Your answer should be the full data, transcribed exactly, with no pictures in it.

Start of Available records

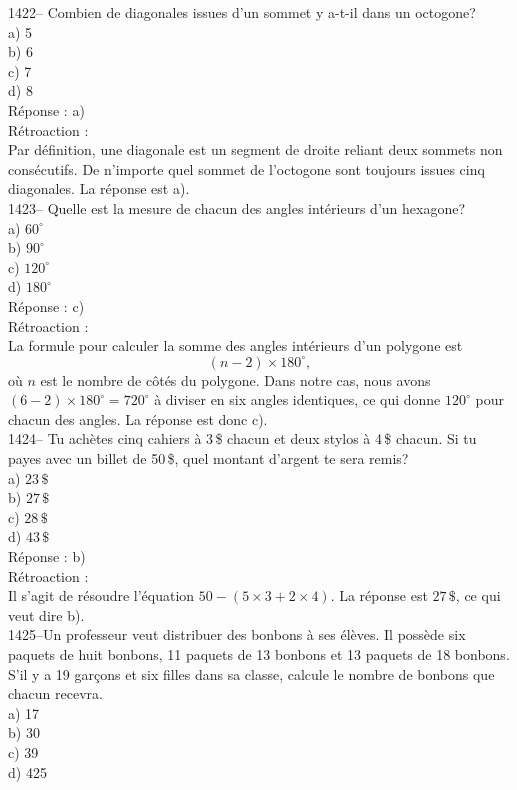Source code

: 1422-- Combien de diagonales issues d'un sommet y a-t-il dans un octogone?\\
a) 5\\
b) 6\\
c) 7\\
d) 8\\

R\'eponse : a)\\

R\'etroaction :\\
Par d\'efinition, une diagonale est un segment de droite reliant
deux sommets non cons\'ecutifs. De n'importe quel sommet de
l'octogone sont toujours
issues cinq diagonales. La r\'eponse est a).\\

1423-- Quelle est la mesure de chacun des angles int\'erieurs d'un hexagone?\\
a) $60^\circ$\\
b) $90^\circ$\\
c) $120^\circ$\\
d) $180^\circ$\\

R\'eponse : c)\\

R\'etroaction :\\
La formule pour calculer la somme des angles int\'erieurs d'un
polygone est
$$(n-2)\times180^\circ,$$ o\`u $n$ est le nombre de c\^ot\'es du polygone.
Dans notre cas, nous avons $(6-2)\times180^\circ=720^\circ$ \`a
diviser en six angles identiques, ce qui donne $120^\circ$ pour chacun des
angles. La r\'eponse est donc c).\\

1424-- Tu ach\`etes cinq cahiers \`a 3\,\$ chacun et deux stylos \`a
4\,\$ chacun.
Si tu payes avec un billet de 50\,\$, quel montant d'argent te sera remis?\\
a) $23\,\$$\\
b) $27\,\$$\\
c) $28\,\$$\\
d) $43\,\$$\\

R\'eponse : b)\\

R\'etroaction :\\
Il s'agit de r\'esoudre l'\'equation $50-(5\times3+2\times4)$. La r\'eponse
est $27\,\$$, ce qui veut dire b).\\

1425--Un professeur veut distribuer des bonbons \`a ses \'el\`eves. Il
poss\`ede six paquets de huit bonbons, 11 paquets de 13 bonbons et
13 paquets de 18 bonbons. S'il y a 19 gar\c cons et six filles dans
sa classe, calcule le
nombre de bonbons que chacun recevra.\\
a) 17\\
b) 30\\
c) 39\\
d) 425\\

End of Available records

■ Answer box:
Source code

: 1422-- Combien de diagonales issues d'un sommet y a-t-il dans un octogone?\\
a) 5\\
b) 6\\
c) 7\\
d) 8\\

R\'eponse : a)\\

R\'etroaction :\\
Par d\'efinition, une diagonale est un segment de droite reliant
deux sommets non cons\'ecutifs. De n'importe quel sommet de
l'octogone sont toujours
issues cinq diagonales. La r\'eponse est a).\\

1423-- Quelle est la mesure de chacun des angles int\'erieurs d'un hexagone?\\
a) $60^\circ$\\
b) $90^\circ$\\
c) $120^\circ$\\
d) $180^\circ$\\

R\'eponse : c)\\

R\'etroaction :\\
La formule pour calculer la somme des angles int\'erieurs d'un
polygone est
$$(n-2)\times180^\circ,$$ o\`u $n$ est le nombre de c\^ot\'es du polygone.
Dans notre cas, nous avons $(6-2)\times180^\circ=720^\circ$ \`a
diviser en six angles identiques, ce qui donne $120^\circ$ pour chacun des
angles. La r\'eponse est donc c).\\

1424-- Tu ach\`etes cinq cahiers \`a 3\,\$ chacun et deux stylos \`a
4\,\$ chacun.
Si tu payes avec un billet de 50\,\$, quel montant d'argent te sera remis?\\
a) $23\,\$$\\
b) $27\,\$$\\
c) $28\,\$$\\
d) $43\,\$$\\

R\'eponse : b)\\

R\'etroaction :\\
Il s'agit de r\'esoudre l'\'equation $50-(5\times3+2\times4)$. La r\'eponse
est $27\,\$$, ce qui veut dire b).\\

1425--Un professeur veut distribuer des bonbons \`a ses \'el\`eves. Il
poss\`ede six paquets de huit bonbons, 11 paquets de 13 bonbons et
13 paquets de 18 bonbons. S'il y a 19 gar\c cons et six filles dans
sa classe, calcule le
nombre de bonbons que chacun recevra.\\
a) 17\\
b) 30\\
c) 39\\
d) 425\\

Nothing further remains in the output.